A great information architecture (IA) tells a story, creates flow and aids discovery for the people using your products or services.
An ailing IA threatens to silence your content, prevent conversion (sales and engagement) and frustrate your users. The good news is a sick information architecture can easily be cured with early diagnosis and painless remedies.
Here are three tell-tale signs to look for and some ways to avoid the problem in the first place:
Warning sign #1. You’ve shipped your org-chart
Be mindful not to conform to Conway’s Law where organisations design systems which mirror the organisation's structure. You’ll know you’re doing this when the hot project or latest initiative get undue prominence in navigation menus. Or when you can match the words used in page labels with a department or person’s job title in the business.
Shipping the org-chart is often done inadvertently without anyone really noticing until it’s too late.
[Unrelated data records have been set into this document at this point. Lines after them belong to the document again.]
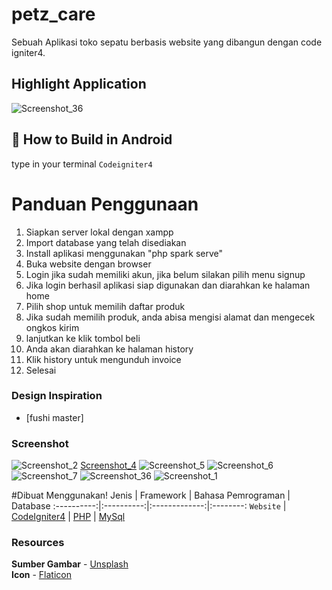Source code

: # petz_care
Sebuah Aplikasi toko sepatu berbasis website yang dibangun dengan code igniter4.

## Highlight Application
![Screenshot_36](https://user-images.githubusercontent.com/75663902/198822603-522ad597-7e93-446d-a004-30c2aa03455a.png)



## :hammer: How to Build in Android
type in your terminal `Codeigniter4`


# Panduan Penggunaan
1. Siapkan server lokal dengan xampp
2. Import database yang telah disediakan
3. Install aplikasi menggunakan "php spark serve"
4. Buka website dengan browser
5. Login jika sudah memiliki akun, jika belum silakan pilih menu signup
6. Jika login berhasil aplikasi siap digunakan dan diarahkan ke halaman home
7. Pilih shop untuk memilih daftar produk
8. Jika sudah memilih produk, anda abisa mengisi alamat dan mengecek ongkos kirim
9. lanjutkan ke klik tombol beli
10. Anda akan diarahkan ke halaman history
11. Klik history untuk mengunduh invoice
12. Selesai



### Design Inspiration

- [fushi master]


### Screenshot
![Screenshot_2](https://user-images.githubusercontent.com/75663902/198822924-3432a6be-b62f-4664-9e62-dffede94d843.png)
[Screenshot_4](https://user-images.githubusercontent.com/75663902/198822930-90b7d548-f57a-4dc1-b977-62bb8336deec.png)
![Screenshot_5](https://user-images.githubusercontent.com/75663902/198822931-48a9479e-d75a-434a-ac6f-7e9148434832.png)
![Screenshot_6](https://user-images.githubusercontent.com/75663902/198822932-1819e8c0-e9c3-4414-a773-bf797b1275a8.png)
![Screenshot_7](https://user-images.githubusercontent.com/75663902/198822933-c5269b79-430e-4b65-9454-51860d2d51fd.png)
![Screenshot_36](https://user-images.githubusercontent.com/75663902/198822935-3984162b-3158-43e4-bdff-04556d318605.png)
![Screenshot_1](https://user-images.githubusercontent.com/75663902/198822937-11250fe9-4db3-4925-9c3c-9e67253f928b.png)

#Dibuat Menggunakan!
Jenis | Framework | Bahasa Pemrograman | Database
:----------:|:----------:|:-------------:|:--------:
`Website` | [CodeIgniter4](https://codeigniter.com/)  | [PHP](https://www.php.net/) | [MySql](https://www.mysql.com/)

### Resources
__Sumber Gambar__ - [Unsplash](https://unsplash.com/)<br>
__Icon__ - [Flaticon](https://www.flaticon.com/)<br>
The way to remedy it is to get out of your building and meet more of your users more regularly. Listen to the words they use to describe what you offer. Open card sorting is the ideal technique to help with this. As a robust, quick and repeatable activity, it helps you find out how the people you want to use your website would organise and label the items on it to make them easy to find.
Warning sign #2. The loudest voice trumps the considered logic
You will know this when you see it. It crops up in navigation menus that seem to have an order with the exception of a couple of prominently misplaced items. You sense it when a page is featured multiple times in multiple menus desperately calling out for you to care enough to click on it.
So many site structures reflect the egos of individuals in the business. To avoid incongruous items getting shoe-horned into your information architecture I’d look to engage stakeholders early on, to help shape their brief rather than just receiving it.
Having the principles and concepts articulated for how the site is organised helps move the request from tactical demands to a more considered strategic conversation. It’s important to change the conversation to focus on desired outcomes rather than the position within a menu. Having your content found is ultimately more valuable than appearing in the primary navigation and easy to measure and report on.
Warning sign #3. Your IA is treated as a project rather than a process
Projects feel good. There’s a crisis to deal with and all you need is to call for the cavalry to ride into town and just in the nick of time to save the day.
Your IA should never become a crisis. Unlike a project managing your IA should be an ongoing activity without an end date. After all, a healthy digital product or service never stands still with ongoing enhancements and additions to what you offer.
You know your IA is respected as a critical part of your digital operations when:
- There is a person responsible for it with defined KPIs to meet
- The process and logic for positioning and labelling pages is documented
- Time is regularly scheduled for review and attention
A great IA doesn’t happen by lucky accident. They need to be designed, iterated upon and optimised. Without care and ongoing love they quickly become overgrown and unwieldy.
How to nurture your IA
Hopefully, your information architecture doesn’t exhibit any of these three warning signs. If it does take some action to remedy the problem sooner rather than later.
If your IA is currently in good shape, then make sure you schedule your next check-up, as a thriving website is always in a state of change. To keep it healthy requires considered processes and ongoing attention.